Print Friendly and PDF
PALANGKA RAYA - Langkah strategis penyusunan rencana operasi penanganan keadaan darurat bencana Kebakaran Hutan dan Lahan (Karhutla), sejatinya harus bentuk. Langkah ini tentunya juga perlu disepakati bersama.
Ini sangat ditekankan Sekretaris Daerah (Sekda) Provinsi Kalimantan Tengah, Fahrizal Fitri, dalam Rapat Koordinasi (Rakor) pembentukan Satuan Tugas (Satgas) dan penyusunan rencana operasi penanganan keadaan darurat bencana Kebakaran Hutan dan Lahan (Karhutla) 2019, Selasa (11/6/2019). Di forum ini Ia menyampaikan beberapa hal strategis yang perlu disepakati.
"Melalui Rakor ini, hal-hal strategis perlu disepakati bersama, antara lain struktur satuan tugas pos komando, sehingga komando dari provinsi ke kabupaten/kota bisa berjalan dengan efektif dan efisien," tuturnya.
Secara legal formal, yang menjadi acuan saat ini adalah peraturan Kepala BNPB Nomor 3 Tahun 2016 tentang sistem komando penanganan darurat bencana atau lebih dikenal dengan SKPDB.
"Tetapi kemudian dalam Rapat Koordinasi Nasional BNPB dengan BPBD se-Indonesia pada tanggal 1 sampai 4 Februari 2019, bahwa sesuai dengan evaluasi penanganan darurat yang dilakukan, struktur SKPDB akan dilakukan perbaikan dengan rancangan Gubernur menjadi Komandan Satgas, Bupati/Walikota menjadi Komandan Subsatgas, yang didukung dengan Komandan Sektor," bebernya.

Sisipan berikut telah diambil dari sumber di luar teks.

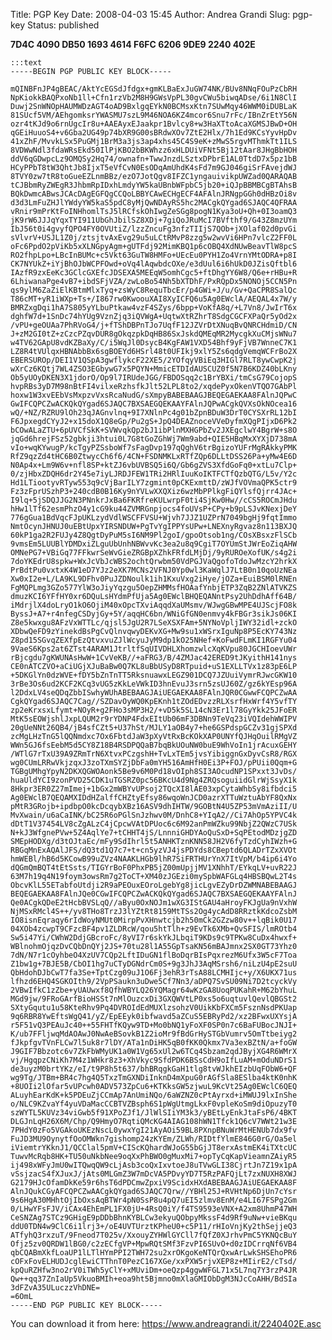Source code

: Title: PGP Key
Date: 2008-04-03 15:45
Author: Andrea Grandi
Slug: pgp-key
Status: published

**7D4C 4090 DB50 1693 4614  F6FC 6206 9DE9 2240 402E**

    :::text
    -----BEGIN PGP PUBLIC KEY BLOCK-----

    mQINBFnJP4gBEAC/AktYcEGSdJfdgx+gmKLBaExJuGW74NK/BUv8NNqFOuPzCbRH
    NpKiokkBAQPxoNb1ll+Cfn1rzVb2M8H9GWsVpPL30gvCWu5biwqADse/6i1N8ClI
    Duwj2SnWNOpHAUMWDzAGT4oAD9BxlgqEYkN0BCMsxKtn7SUwMqy46WWM0iDUBLaK
    81SUcf5VM/AEhgomksrYWASMU7szL9M46NOA6KZ4mcor6Snu7rFc/IBnZrEtY56N
    ozr4tKJd9o6rnUgcIr8u+AAEAyxEJaakpr1Bvlcy8+w3HaXTtoAcaXGMSJBwD+OH
    qGEiHuuoS4+v6Gba2UG49p74bXR9G00sBRdwXOv7ZtE2Hlx/7h1Ed9KCsYyvHpDv
    41xZhF/MvvkLSx5PuGMj1BrM3a3js3ap4xhs45C4S9eK+zMwS5rgvMThmkTt1ILS
    8VDWwNdl3fdaWRsEkd50IlPjKBO2bBKWhzz6xHLDUiVFNt5Bj12tAar8JHgBbHOH
    ddV6qGDwpcLz9OMQSy2Hq74/ownafn+TwwJnzdLSztxDPbrE1AL0TtdD7x5pz1bB
    HCyPPbT8tW3QhtJb8IjxT5eVfCvN0EsODqAmUhdK4sFd7m9GJ046giSrFAvejdWJ
    8TVY0zw7tR8toGueEZLnmBBz/ezO7JotQgv8IFZC1yngauivikpUWZad0QARAQAB
    tCJBbmRyZWEgR3JhbmRpIDxhLmdyYW5kaUBnbWFpbC5jb20+iQJpBBMBCgBTAhsB
    BQkDwmcABwsJCAcDAgEGFQgCCQoLBBYCAwECHgECF4AFAlnJRNgpGGh0dHBzOi8v
    d3d3LmFuZHJlYWdyYW5kaS5pdC8yMjQwNDAyRS5hc2MACgkQYgad6SJAQC4QFRAA
    vRnir9mPrKtFoINHhomlTsJ5lRCfskOhIwgZeSGg8pogN1Kya3oU+Qh+0I3oamQ3
    jK9rW6JJJqYqxTYI911UbGhJbilSZ8XDj+7giQoJRuMcI7BVfthf9/G43Z8mzUYm
    IbJ56t0i4gvyfQPO4FY0OVUtiZ/lzzZncuFg3nfzTIIjS7QOb+jXOlaf02d0pvGi
    sVlvrV+USJL1Z0j/ztsjtvAxEvg29u5uLCtRMvP8zzg5w2wvVi6HPn7vlcZ2FF0L
    oFc6PpdO2pViKb5xXLNGpyAgm+gUTFdj92MimKBQ1p6cOBQ4XdNUwBeavTlW8pcS
    RO2fhpLpo+LBcInBUMc+c5Vkt63GuTW8HMFo+UEcEu0PYH1Zo4VrnYMtODRA+p8I
    CK7NYUkZ+iYjBhOJbWCPFOwd+oVq4lAqwbdcOXe/e3dUul6i6hUkD0JZisQftbl6
    IAzfR9zxEeKc3GClcGXEfcJDSEXA5MEEqW5omhCgc5+ftDhgYY6W8/Q6e+rHBu+R
    6LhiwanaPge4vB7+ibdSFjVZA/zwLoBo54Nh5bXTDhF/PxRQpDx5NONOj5CCN5Pn
    qs9ylM6ZaZiElKBtmMlxTyq+zsWyC8RequTbcEr/p4GWi+J/u/Gv+QaCPR8SalQc
    T86cMT+yR1iWXp+Ts+/I867rw0KwoouXAI8XyICFQ6u5Ag0EWclA/AEQAL4x7W/y
    BMRZxgDqi1hA7S805yYLbuPtkaw4vzF4SZys/6bpp+VoKfA8q/+L7Vn8/JwIrT6x
    dghfW7d+1SnDc74hYUg9VznZjq3iQVWgA+UqtwXtRZhrT8SdgCGCFXPaQr5yOd2x
    /vPU+geOUAa7PhRVoG4/j+fTShDBPnTJo7UqfF12JZVrDtXNuqBvQNRCHdmiD/CN
    J+zM2GI0tZ+zCzcPZqvDUR8gOkqzpkDqHB86SxJskdQMEqMR2MycgkXuCMjsWNu7
    w4TV62GApU8vdKZBaXy/C/i5WqJl0DsycB4KgFAW1VXD54Bhf9yFjVB7WnneC7K1
    LZ8R4tVUlqxHBNAbbBx6sgBOEYd6HSrl48t0UFIkj9xlY5Zs6qdgVemqWCFrBo2X
    EBERSUROp/DEI1V1QSpA3gwflykcF22XE5/2YOfqyVBiEq3HIGl7RLT8ywCwpK2j
    wXrCz6KQtj7WL4ZSO3EGbywG7x5PQYN+MmicETDIdAUSCUZ0f5N7B6KDZ40bLKny
    Ob5yUOyDKEN3X1jdorO/Op9l7IRUdeJGG/FBDOSqq2c1BrYBXi/tmCsG79CojopS
    hvpRBs3yD7M98nBtFI4vilxeRzhsfkJlt52LPL8to2/xqdePyxOkenVTQO7GAbPl
    hoxw1W3xvEEbVsMxpzvVxsRcaNudG/sXmpyBABEBAAGJBEQEGAEKAA8FAlnJQPwC
    GwIFCQPCZwACKQkQYgad6SJAQC7BXSAEGQEKAAYFAlnJQPwACgkQVXsOkNOcea16
    wQ/+NZ/RZRU9lOh23qJAGnvlnq+9I7XNlnPc4g01bZpnBDuW3DrT0CYSXrRL12bI
    F6JpxegdCYyJ2+x15doX1Q8eGp/Pu2gS+JpQ4DEAZnoceVVeDyfmXQgPIjxD6Pk2
    bCOwALaZTU+6pUVCfSkK+SVWvqkQp2bJ1ibPlnMXHGPbZv2JXEgclwY4BgrW+s8O
    jqGd6hrejFSz52gbkji3htui0L7G8tGoZGhWj7Wm9abd+QIE5HBqMxXYXjD738mA
    vIo+wqKYwugP/kcTgyPZSsboWf7sFagDvp197qQghV6trBgizoYUFrMgRAkkyPMK
    RfZ9qzZd4tHC6B0ZtwycCh6f6/4CN+FSDNMKLxRTfZQp6DLLtDSS26Pa+yMw4E6D
    N0Ap4x+Lm9W6v+nfl8SP+ktZJ6vbUVBSQ5i6Q/Gb6gZVS3XfdGoFq0+xtLu7Clp+
    0/zjHbxZDQH6dr2Y45e7iyLJRDJFEW1TRi2HRlIuuKoIKTFCTfQzbQTG/L5v/Y2c
    Hd1LTiootyvRTyw553q9cVjBarILY7zgmint0pCKExmttD/zWJfVOVmaQPK5ctr9
    Fz3zFprUSzhP3+240cdB0B16Ky9nYVLwXXQXiz6wzMbPPlkgFiQYlsfQjrr4JAc+
    I9lq+5jSDQJJG2N3PNnkrJxBa6FKRfreKULwrpF0ti4SjKw0Hw//cCS5ROCmJHdu
    hHw1lTf62esmPhzO4y1cG9ku44ZVMRGnpjocs4foUVsP+CPy+b9pLSJvKNexjDeY
    776gGua1BdVqcFJpUKLzydVdlWSCFFVSU+Wjvh7JJZ1UZPrN7049bgHj9fqtImmo
    NmtOcynJHNUJ0uEBtUpxYIRSNDUW+PgTvYgIPPYsUPw+LNEXnyRgvaz8n113BXJQ
    60kP1ga2R2FUJy4Z8QgtDyPuM5sI6NM9Pl2goI/gpoOtsob1ng/COsXBsxzFlSCb
    9vmsEm5LUUBlYDMDxiZLguUbUnhNBWvvKc3ea2u8q9CgiT7OYUmStJWrEoZiqAHW
    OMNePG7+VBiGq77FFkwrSeWvGieZRGBpXZhkFRfdLMjDj/9yRUROeXofUK/s4g2i
    7doYKEdrU8spkw+WxJcVbJcWBS2ochtQrwbm50VdPGJVaQgofoTdoJwMzcY2hrkX
    PrBdtPu0vxtxK4W1eD7YJz2eXK7MCNs2VFNJ0Yp0wl3KaWqlJ7LtB0n10qoUzNEa
    Xw0xI2e+L/LA9KL9DFhv0PuJZDNoulk1ih1KxuVxg2iHye/jOZa+EuiBSM0lRNEn
    FgMQPLmg3GZo577YlW3oJiyYqzgu5OepZHMMsfHOAafYnbjETP3ZqB2ZNlATVKZS
    dmuzKCI6YFfHY0xr6DQuLsHYdmPfUja5Ag0EWclBHQEQANntPsy2UhDdhAff64B/
    iMdrjlX4doLryO1kO6OjiM40xOpcTXviAqqdXaUMsmv/WJwgGBwMPE4UJScjFO8k
    ByssJ+A7+r4nfegCSDyjGy+5Y/aqqHC6bn/WNiGfGN0enmvy4kFBGr3sikJs06KI
    Z8e5kwxgu8AFzVxWTTLc/qjsl5JgU2R7LSeXSXFAm+5NYNoVpljIWY32idl+zckO
    XDbwQeFD9zYinekdBsPgCvQlnvqwyDEKvXG+Mw9su1xWSrxIguNp8P5EcKY743Nz
    Z8pd15SGvqZEXfpEzQtvxvuZJlWcyuJyM9dp1kO25NHef+KoFwdFLmKI1RGFYu04
    9VaeS6Kps2at6ZTst4ARAM1JtrltfSqUIVDHLXhomzwlcXqKVpu80JGCHIoevUWr
    rBjcgdu7gKWUNAsHwW+1CvVeKB//+aFRG3/B/4ZMJac42ERED9tJKyithH141nys
    CE0nATCZVO+aCiUGjXJuBaBw0Q7KL8uBbUSyD8RTpuid+uS1EXLLTVx1z83pE6LP
    +5DKGlYn0dzWVE+fDY5bZnTnTT5RksnuawxLEGZ901DCQ7JZUuiVymrRJwcGKW10
    3rBe3Os6ud2KCF2KCq3vUG5zKkLeVWkID3hnEvuJ3srn5zsUJ60Z/gz6kYEsp96A
    l2DdxLV4seQDqZbbISwhyWUhABEBAAGJAiUEGAEKAA8FAlnJQR0CGwwFCQPCZwAA
    CgkQYgad6SJAQC7Cag//SZDavOyWQ0KpEKnh1tZOdEDvzzRLXsrfHxWrf4Y5vfTY
    zp2eKrxsxLfymt+NOyR+g2FHo3sMP3H2/+vD5k5SL14cN3Er1l78GyYkk25JFoER
    MtK5sEOWjshlJxpLQUM2r9rYDNP4FdxEItUb06mF3DBNn9TeVq23iVQIdehWWIPV
    20gUeNNt26QB4/jB4sfCZt5+U37hSt/MJLY1aOB4y7+he6GSPdspGCZv31gjSPXd
    zcMgLHzTnG5lQQNmdxc7Ox6FbtdJaW3pXyVtRxBcKOkXAP0UNYfQJHqOuilRMgVZ
    WWn5GJ6fsEebM5d5CY8Z18B4RSDPQQaB7bqBkUOuNW0buE9WhVoIn1jrAcuxGEHY
    /WTlG7rTxU39A9ZRmTrN6XtvxPCzgshH+TvLxTEm5jvsYibiggnGxDyvCsR8/RGX
    wg0CUmLRRwVkjzqxJ3zoTXmSYZjDbFa0mYH516AmHfH0Ei3P+FOJ/pPUii0Qqm+G
    TGBgUMhgYpyN2DKXQGWOAonk5Be9v6M0Pd18vOIph8SI3AOcudNP1SPxxt3JvDs/
    huaUldYCI9zonPVD25CDK1uTGSRZ0pc56BKcU4d9Ng4ZRQsoguiidGlrWjSsyX1k
    8Hkpr3ER0Z27mImej+1bGx2mWBYvUPsoj2TQcXI8lAE03xpCytaWhbSy8ifbdci5
    Ag0EWclB7QEQAMXIDdHZalffCHZtyEfsy86wqoWnJCD0azrXTTuWztuAbYF8QxNx
    pMtR3GRojb+ipdbpO0kcDcqybXBz16ASV9dhIHTW/9GOBtN4U5ZP53mVmAziII/U
    MvXwain/u6aCaINK/bC25R6oPGlSnJzhwv0M/DnhC8+YIqA2//Ci7AhOp5YPVC4k
    dDtT1V37454LV8cZgALzC4jCpcwVAtDPUoc6c6M92anPmWZku99NbjZ2QWzC7USk
    N+kJ3WfgnePVw+5Z4AqlYe7+tCHHT4jS/LnnniGHDYAoQuSxD+SqPEtodMDzjgZD
    SMEpHODXg/d3tOJtaEc/mFy9SdIhrl5t5ANHKTznKNN58JH2V6fyTzdCyhIWzh+G
    RBGqMnExAQAlJFS/dQ3td1Q7c7+t+cn5yzVJ4jsPDYds8CBeptd6QLADrTZxXVOt
    hmWEBl/hB6d5KCowB99uZVz4NAAKLHGb9lhR7SiFRTHUrYnX7ItVpM/b4ip6i4Yo
    dQGmQmBQT4tEtSsts/TIGYrBoF0PhxPB5jZ00mUpjjMV1XNhhT/EYkqLV+uvR22J
    63M7h19q4N19foym3owsRm7g2ToCT+XM40zJGEzi0mySpbWAFGLq4HBSBQwL2T4s
    ObcvKlL55ETabfoUtdji2R9aPEOuxEOroLgebYg8jicLgvEZyDrDZWMNABEBAAGJ
    BEQEGAEKAA8FAlnJQe0CGwIFCQPCZwACKQkQYgad6SJAQC7BXSAEGQEKAAYFAlnJ
    Qe0ACgkQDeE2tHcbBVSLqQ//aByu0OxNOJm1wXG3IStGAU4aHroyFKJgUa9nVxhW
    NjMSxRMcl4S++/yv8THo8TrzJ3lYZtRt8159MtTSs2Og4ycAdD8RRztkKdcoZsbM
    IO8isnEqraqy6rIdWoyNMUt0MirpPvXHnwtcjb2h50mCk2GZzw80v++lqBik0U17
    04XOb4zcwpT9CFzcBF4pv1ZLDRcW/qou5htTlh+z9EvTk6XMb+QvSFIS/lmROtb4
    Sw5i47Yi/CWhW2DdjGBcroFc/8yVI7r6skYkJLbqiT9KDs9c9TPKw8CuDx4hwxf+
    WBlnohmOjqzDvCQbDnQYj2JS+70tu28l1A55GpTsaKN56mBAJmnx2SX0GT73Yhz0
    7dN/N7r1cOyhbeO4XzUV7CQp2LftIDuGN1flBoDqrBIsPqxrezM6Ufx3W5cF7Toa
    Z1bw1g+7BJE5B/CbOI1hg7uCTyDGNdrCm0S+9g3JhJ3AqMSrsh6/niLzU4pE2suU
    QbHdohDJbCwT7fa3Se+TptCzg09uJ1O6Fj3ehR3rTsA88LCMHIjc+y/X6UKX71us
    lfhzd6EHQ4SGKOIth9/2VpPSaukn3uDwe5Cf7Nn3/aDPQ7SvSU09Ni7D2tcyckVy
    2VBwIfkC1zZbe+yUAUwxf8QfhWBYLQ26YQMagr64wKzGA8UoqPUKahR+M62bYhuL
    MGd9jw/9FRoGArfBioHSSt7nMlOuzcxDi3GXQWVtLP0xs5o6uqtuvlQevlQBGSt2
    SXtyGqutu1u58KteRhv9Pq4DVROIdEdMUXlzsohzV0UikKbFXCm5FsznNsdPKUap
    9q6RBR8YwEftsWgQ41/yZ/EpEEyk0ibfwavd5aZCuS5EBRyPd2/xz2BFwxUXYsjA
    r5F51vQ3PEAuJc40++55FHTfKQyw9TD+Mo0bNQ1yFoXF0SP0n7c6BaFUBocJNJI+
    K/ub7FFljwqMdAOAwJ0NwAeBSovkB1Z2ioMr9fBdGrHySTGbVumrv5OmTtbeiyg2
    fJkpfgvTVnFLCw7l5uk8r7lDY/ATa1nDiHK5qB0fKK0Qkmx7Va3exBZtN/a+foGW
    J9GIF7Bbzotc6v7ZkFbWMyUK1a0W1Vg65xUl2w6TCq4Sbzam2qdJByjXG4R6WMrX
    vj/HgqpzCNiKh7M4z1WHkr8z3+XhVkyc9SfdPDK6BSsCdH9oIfLuAM+mOduNDrS1
    de3uyzM0brtYKz/eI/t9P8h5t637/bhBRqgkGaH1tlg8tvWJkhEIzbUqFObW6+QF
    wg9Tg/JTBm+BR4c7hg4Q5TxzTmGXNDiInknD4mXpuG0rAGfSla8ESlba4ktK0nhK
    +8UOIi2lOfar5vUPcwh0ADV573ZpCu6+KTKksGW5zjwuL9KcVt25Ag0EWclC6QEQ
    ALuyhEarKdK+k5PDEuZjCCmAp7AnUmiNQo/6aWZNZ0cPtAyrxd+iMWUJ9lxInShe
    o/NLC9KZvaYf4yuVDaMacCCBTVZBsph6S1pWgUtmgLkxF0vpleKoSm9diOpuzyT0
    szWYTL5KUVz34viGwb5f91XPoZJf1/JlWlSIiYM3k3/yBEtLyEnkJtaFsP6/4BKT
    DLGJnLqH26X6M/Chp/Q9HmyO7RqtiQMcKG4AIAG108hWN1Tfck1Q6cV7WWt21w3E
    7PHdY0zFo5VGAkoUKEzNscL0ywxYgI21AyAOi59BL8PXnpBNuWrMtHENUb7dx9fv
    FuJD3MU9OynytfOoOMWkn7gishomp24zKYEm/ZLWh/RIDtfYlmE846G0rG/Oa5el
    iViemtrYKknJ1/QCClal5pmV+CIScKQhardWJoG55bGjJT8erxAstmEK4iTXtcUC
    TuwvMcRqb8HK+TU50uNkbNee9oqXxPhBWO0gMuxMi7+opTyCqKapVieamnZAiyR5
    ij498xWFyJmU0wITQwqQW9cLjAsb3coQxIxvtoeJ8uTVwGLI38CjrtJn7Z19x1pA
    vSsjzacS4fXJuxJ/jAts0MLGmZ3W7mDcVA5PDvyYD7T5RzPAFQjLt7zxNUXH8XWJ
    G2179HJcOfamDkKe59r6hsT6dPDCmwZpxiV9ScidxHXdABEBAAGJAiUEGAEKAA8F
    AlnJQukCGyAFCQPCZwAACgkQYgad6SJAQC7Qrw//YBHl25J+RVHtNp6DjUn7cYsr
    9s6HgA30MHhtOjIbOxsAqBTWr4pN0SsP8u4pQ7uEI5zlmv8EnM/e4LI67FSPg2Gm
    0/LHwYFsFJV/iCAx4EhEmPL1FX0jU+4RsQ0iY/f4TS9593eVNX+A2xm8UhmP47WH
    CeSNZAg7STCz9GHigE9pDDbBhnKYBLCw3ekyuQObpyMkssF4d9Rf9uNw+vieBKqu
    ddU0TDN4w9ClC6i1lrj3+/oE4UVTUrztKPheU0+c5P11/rHIoVnjKy2thSejjeQ3
    ATfyhQ3rxzuT/9Fneod7T025v/XxouyZYHWlGYCll7fQfZ0XJrhvPmC5YKNQcBuY
    Ofjz5zv0QRDW1lBG0/c2zECfgVP+MpwRQtSMf3FzvPI6SUvO+d0zIDCrrqNf6VB4
    qbCQABmXkfLoaUP1lLTlHYmPPI2TWH72su2xrOKgoKeNTQrQxwArLwkSHSEhoPR6
    cOFxFovELHUDJcglEwiCTThnT0PezC167XGe/xxPXW5rjvXEP8z+MIirE2/cTsd/
    kpQuRZHfw3no2rV0iTWh5yClY+xMUviDm+oeQzp4ggwWFGL71x5L7nq7Y3rzP4JR
    Qw++qq37ZnIaUp5VkuoBMIh+eoa9ht5Bjmno0mXlaGMIObDgM3NJcCoAHH/BdSIa
    3dFZvA35ULuczzVhDNE=
    =6OmL
    -----END PGP PUBLIC KEY BLOCK-----

You can download it from here:
<https://www.andreagrandi.it/2240402E.asc>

Menurutnya, aktivasi sektor atau pos lapangan oleh setiap Sub Satgas Kabupaten/Kota yang prioritas perhatian provinsi dalam aktivasi sektor atau pos lapangan, yaitu pada wilayah-wilayah bergambut, mulai dari Kabupaten Barito Selatan, Kapuas, Pulang Pisau, Katingan, Kotawaringin Timur, Seruyan,  Kotawaringin Barat, Sukamara dan Kota Palangka Raya.
"Kecepatan penanganan kejadian kebakaran, atau sebaik mungkin pencegahan kejadian kebakaran, akan bisa terwujud jika sektor atau pos lapangan sedekat mungkin dengan lokasi rawan atau bahaya kebakaran hutan dan lahan," paparnya.
Fahrizal menjelaskan, ketersediaan personel dan dukungan anggaran Satgas Pos Komando penanganan darurat bencana kebakaran hutan dan lahan. Struktur satgas akan berjalan dengan baik apabila didukung dengan personel dan penganggaran yang memadai.
Oleh karena itu, perlu dibahas bersama apa yang sudah ada disiapkan Pemerintah Kabupaten/Kota, Provinsi tersedia apa, pusat bisa dukung apa dan peluang pihak/lembaga usaha apa yang bisa mendukung.
"Kita menyadari bersama bahwa anggaran akan selalu tidak cukup atau kurang, sehingga perlu perencanaan yang baik agar penggunaannya bisa efektif dan efisien untuk mencapai tujuan Kalteng Bebas Kabut Asap 2019," tuturnya.
Operasional posko penanganan darurat bencana kebakaran hutan dan lahan Kabupaten/Kota, konsekuensi dari pembentukan posko yaitu pelaksanaan operasi penanganan darurat, di mana ada dua hal pokok yang ditekankan.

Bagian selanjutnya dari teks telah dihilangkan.